** DATA TO PROCESS **
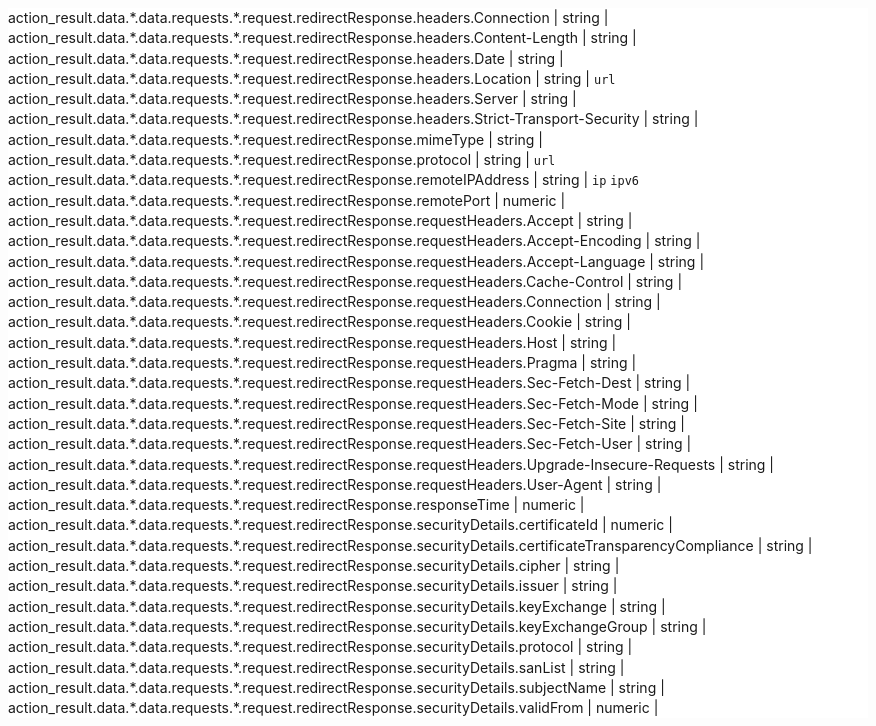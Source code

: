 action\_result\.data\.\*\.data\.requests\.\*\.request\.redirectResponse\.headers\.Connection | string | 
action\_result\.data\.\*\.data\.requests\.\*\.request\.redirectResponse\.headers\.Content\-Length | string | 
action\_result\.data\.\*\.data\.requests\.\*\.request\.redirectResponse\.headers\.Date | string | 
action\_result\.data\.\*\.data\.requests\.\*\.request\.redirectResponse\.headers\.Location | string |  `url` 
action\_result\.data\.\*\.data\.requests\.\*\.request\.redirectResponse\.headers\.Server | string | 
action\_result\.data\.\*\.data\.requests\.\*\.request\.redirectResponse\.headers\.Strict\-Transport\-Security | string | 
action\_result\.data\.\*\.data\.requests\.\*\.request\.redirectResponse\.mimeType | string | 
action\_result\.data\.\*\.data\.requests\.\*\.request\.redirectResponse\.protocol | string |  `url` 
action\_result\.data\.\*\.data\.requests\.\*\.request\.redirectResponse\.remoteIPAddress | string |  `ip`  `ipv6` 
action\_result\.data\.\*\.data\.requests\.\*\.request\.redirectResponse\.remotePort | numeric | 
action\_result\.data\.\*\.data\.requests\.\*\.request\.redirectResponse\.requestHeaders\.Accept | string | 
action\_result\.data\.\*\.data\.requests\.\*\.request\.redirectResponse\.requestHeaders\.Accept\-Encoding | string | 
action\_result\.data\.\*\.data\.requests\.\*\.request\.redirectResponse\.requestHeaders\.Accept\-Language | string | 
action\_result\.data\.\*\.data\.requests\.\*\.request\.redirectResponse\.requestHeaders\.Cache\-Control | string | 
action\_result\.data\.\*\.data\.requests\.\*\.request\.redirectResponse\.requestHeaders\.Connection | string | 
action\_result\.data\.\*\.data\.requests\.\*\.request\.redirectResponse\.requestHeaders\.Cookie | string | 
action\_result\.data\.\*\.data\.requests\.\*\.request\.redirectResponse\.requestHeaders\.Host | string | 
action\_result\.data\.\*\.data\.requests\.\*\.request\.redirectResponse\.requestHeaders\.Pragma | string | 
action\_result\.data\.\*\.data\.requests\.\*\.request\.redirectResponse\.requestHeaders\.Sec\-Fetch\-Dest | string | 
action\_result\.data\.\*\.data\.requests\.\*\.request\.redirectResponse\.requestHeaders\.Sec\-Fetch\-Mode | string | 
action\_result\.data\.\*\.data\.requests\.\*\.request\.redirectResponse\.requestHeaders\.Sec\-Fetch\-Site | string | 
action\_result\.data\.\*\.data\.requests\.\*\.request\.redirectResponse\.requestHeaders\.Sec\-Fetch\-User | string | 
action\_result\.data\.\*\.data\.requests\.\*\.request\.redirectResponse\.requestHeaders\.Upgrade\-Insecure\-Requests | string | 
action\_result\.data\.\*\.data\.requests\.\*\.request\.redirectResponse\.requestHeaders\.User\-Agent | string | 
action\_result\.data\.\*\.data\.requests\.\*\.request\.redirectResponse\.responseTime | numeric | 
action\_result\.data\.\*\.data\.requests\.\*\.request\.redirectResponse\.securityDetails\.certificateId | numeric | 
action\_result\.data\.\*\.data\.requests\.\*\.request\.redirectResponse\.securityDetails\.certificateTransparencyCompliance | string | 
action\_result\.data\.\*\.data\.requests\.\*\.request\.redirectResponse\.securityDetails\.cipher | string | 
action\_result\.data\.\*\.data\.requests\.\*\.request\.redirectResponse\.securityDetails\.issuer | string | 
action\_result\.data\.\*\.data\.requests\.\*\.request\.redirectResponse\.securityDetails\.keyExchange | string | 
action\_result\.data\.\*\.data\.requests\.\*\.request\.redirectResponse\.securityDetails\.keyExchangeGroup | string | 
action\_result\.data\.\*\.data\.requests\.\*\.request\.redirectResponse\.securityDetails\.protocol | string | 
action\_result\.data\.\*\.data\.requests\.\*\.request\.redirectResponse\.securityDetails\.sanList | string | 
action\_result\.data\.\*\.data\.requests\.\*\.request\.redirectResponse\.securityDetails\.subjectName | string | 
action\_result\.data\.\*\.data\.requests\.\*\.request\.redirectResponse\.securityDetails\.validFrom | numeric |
...
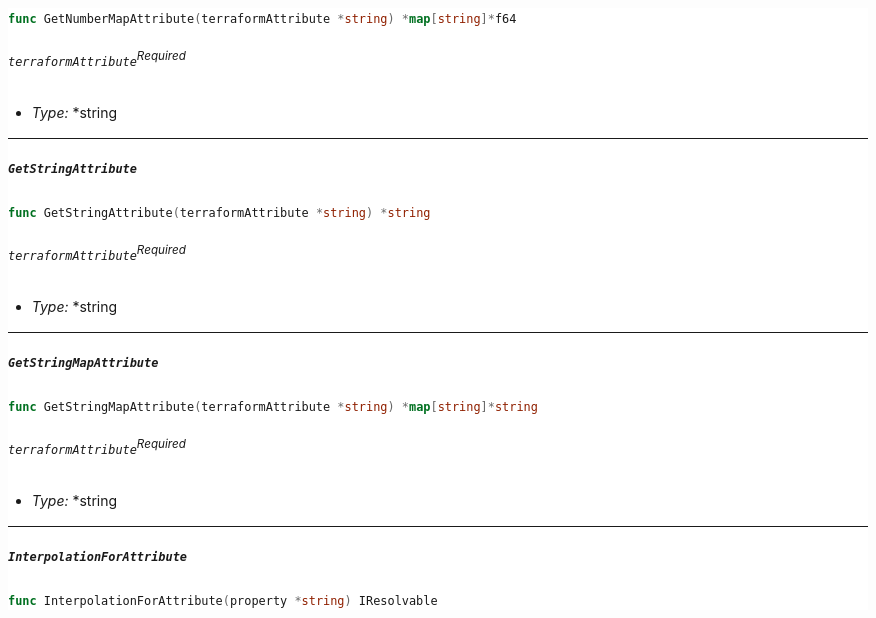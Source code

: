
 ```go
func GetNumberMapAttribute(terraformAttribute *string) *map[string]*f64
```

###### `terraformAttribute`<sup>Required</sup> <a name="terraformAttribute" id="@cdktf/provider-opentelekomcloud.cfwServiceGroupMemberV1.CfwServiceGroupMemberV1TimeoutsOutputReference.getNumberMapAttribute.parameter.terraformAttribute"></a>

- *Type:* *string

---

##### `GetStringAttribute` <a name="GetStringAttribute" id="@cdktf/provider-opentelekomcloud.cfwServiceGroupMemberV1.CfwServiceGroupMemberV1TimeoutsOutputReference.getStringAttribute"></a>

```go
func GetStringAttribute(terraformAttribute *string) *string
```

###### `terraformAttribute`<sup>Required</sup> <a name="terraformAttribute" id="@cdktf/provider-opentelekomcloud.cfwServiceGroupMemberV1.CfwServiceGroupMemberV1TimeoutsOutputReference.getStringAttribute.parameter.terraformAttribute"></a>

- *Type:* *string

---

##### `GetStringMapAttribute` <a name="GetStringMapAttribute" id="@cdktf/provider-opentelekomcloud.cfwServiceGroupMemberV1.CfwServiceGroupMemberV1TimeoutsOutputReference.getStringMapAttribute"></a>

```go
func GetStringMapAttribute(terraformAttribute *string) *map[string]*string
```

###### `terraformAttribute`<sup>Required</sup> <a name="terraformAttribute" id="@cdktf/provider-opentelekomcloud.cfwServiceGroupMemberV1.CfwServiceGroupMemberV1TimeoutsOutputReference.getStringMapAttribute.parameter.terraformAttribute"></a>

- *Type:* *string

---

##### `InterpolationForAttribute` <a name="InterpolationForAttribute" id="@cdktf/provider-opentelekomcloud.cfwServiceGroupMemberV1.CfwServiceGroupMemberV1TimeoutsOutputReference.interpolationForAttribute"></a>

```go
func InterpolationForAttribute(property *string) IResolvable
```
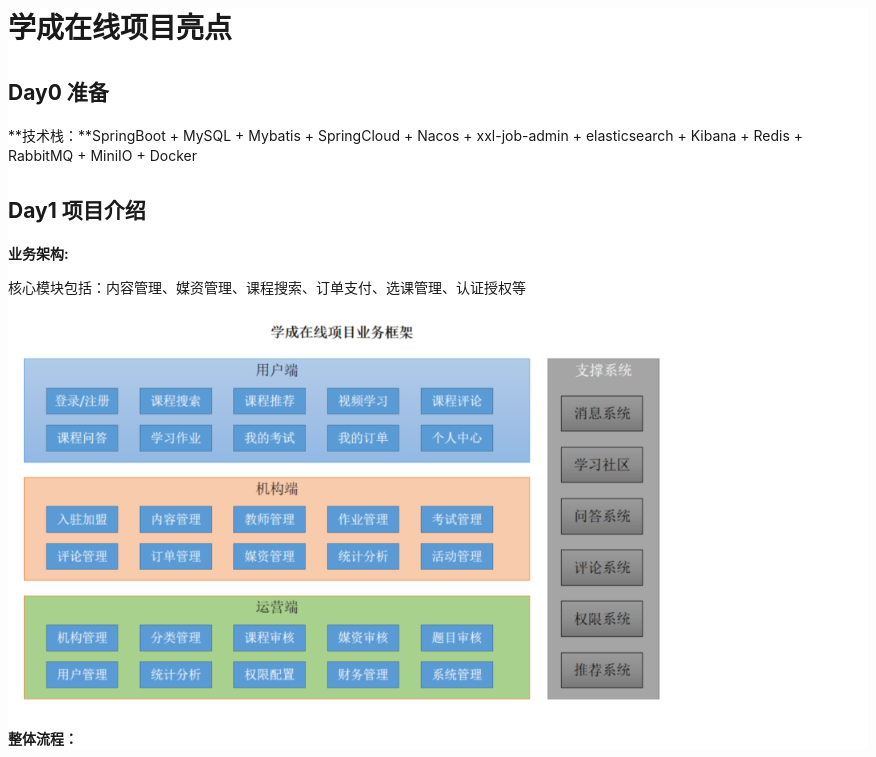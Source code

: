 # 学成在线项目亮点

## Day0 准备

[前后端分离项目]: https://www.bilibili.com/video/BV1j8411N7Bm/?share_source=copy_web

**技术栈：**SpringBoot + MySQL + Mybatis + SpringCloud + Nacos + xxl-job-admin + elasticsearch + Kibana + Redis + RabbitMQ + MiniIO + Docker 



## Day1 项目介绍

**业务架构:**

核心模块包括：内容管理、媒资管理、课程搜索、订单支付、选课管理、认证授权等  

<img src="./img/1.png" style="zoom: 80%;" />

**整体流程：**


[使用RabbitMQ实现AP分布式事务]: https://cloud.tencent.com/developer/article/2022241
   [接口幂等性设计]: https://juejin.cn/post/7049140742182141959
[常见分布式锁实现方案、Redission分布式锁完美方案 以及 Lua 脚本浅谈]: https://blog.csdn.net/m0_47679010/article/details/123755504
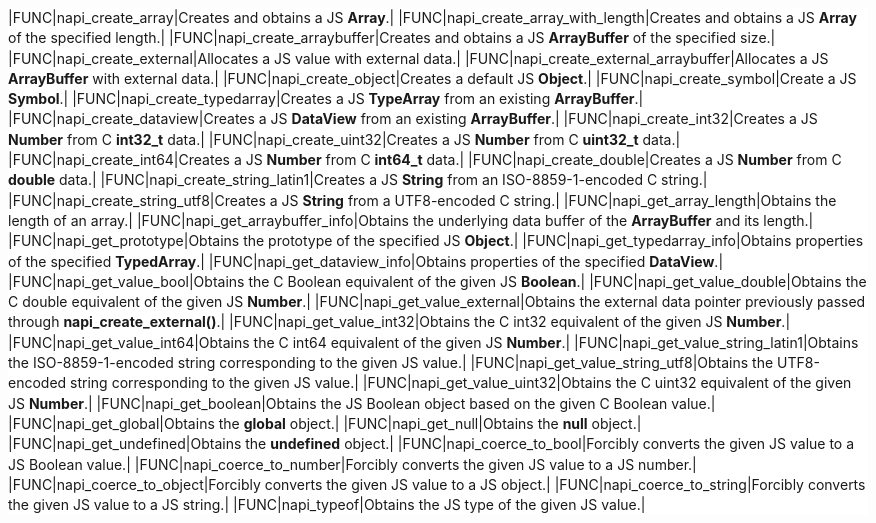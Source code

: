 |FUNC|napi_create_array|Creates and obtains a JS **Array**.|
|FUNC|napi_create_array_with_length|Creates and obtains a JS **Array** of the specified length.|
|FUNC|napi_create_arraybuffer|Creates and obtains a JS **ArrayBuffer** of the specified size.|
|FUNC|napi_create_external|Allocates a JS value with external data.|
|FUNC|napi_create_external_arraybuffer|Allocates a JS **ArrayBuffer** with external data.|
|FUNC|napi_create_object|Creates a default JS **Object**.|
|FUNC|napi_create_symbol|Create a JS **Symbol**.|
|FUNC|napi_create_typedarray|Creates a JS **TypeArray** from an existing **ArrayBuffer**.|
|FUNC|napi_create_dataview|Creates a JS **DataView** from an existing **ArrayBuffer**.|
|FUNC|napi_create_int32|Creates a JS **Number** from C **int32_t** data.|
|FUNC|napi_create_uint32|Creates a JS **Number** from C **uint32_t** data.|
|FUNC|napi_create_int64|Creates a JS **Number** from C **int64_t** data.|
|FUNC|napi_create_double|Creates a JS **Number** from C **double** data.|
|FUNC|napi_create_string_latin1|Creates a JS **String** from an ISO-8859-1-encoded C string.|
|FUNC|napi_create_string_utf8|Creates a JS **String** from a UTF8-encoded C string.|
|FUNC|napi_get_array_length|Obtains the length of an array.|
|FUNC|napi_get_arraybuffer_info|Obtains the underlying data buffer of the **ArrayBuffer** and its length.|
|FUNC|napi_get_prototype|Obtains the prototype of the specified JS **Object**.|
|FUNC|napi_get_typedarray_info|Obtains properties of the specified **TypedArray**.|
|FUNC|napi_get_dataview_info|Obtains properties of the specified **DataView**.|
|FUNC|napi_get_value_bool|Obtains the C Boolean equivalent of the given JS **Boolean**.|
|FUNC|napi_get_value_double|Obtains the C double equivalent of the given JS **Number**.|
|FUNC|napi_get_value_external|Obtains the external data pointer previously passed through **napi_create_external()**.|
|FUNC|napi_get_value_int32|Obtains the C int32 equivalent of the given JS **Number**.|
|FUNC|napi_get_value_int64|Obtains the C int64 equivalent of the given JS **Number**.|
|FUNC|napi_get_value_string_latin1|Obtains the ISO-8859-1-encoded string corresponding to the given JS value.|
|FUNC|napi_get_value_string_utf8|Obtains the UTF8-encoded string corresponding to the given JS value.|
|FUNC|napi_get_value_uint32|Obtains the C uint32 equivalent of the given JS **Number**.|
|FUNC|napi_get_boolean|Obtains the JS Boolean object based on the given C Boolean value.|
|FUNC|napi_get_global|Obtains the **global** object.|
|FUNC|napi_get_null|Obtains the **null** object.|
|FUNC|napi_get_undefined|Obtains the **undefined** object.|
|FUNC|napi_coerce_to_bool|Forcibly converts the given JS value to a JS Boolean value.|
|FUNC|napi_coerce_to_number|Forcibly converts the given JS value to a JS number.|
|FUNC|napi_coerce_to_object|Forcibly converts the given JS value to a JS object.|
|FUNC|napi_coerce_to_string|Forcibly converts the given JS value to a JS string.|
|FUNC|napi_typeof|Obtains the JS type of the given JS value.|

** EXERCISE DETAILS **
Count the lines above that contain the word "Forcibly". Write only the number.

** SOLUTION BELOW **
4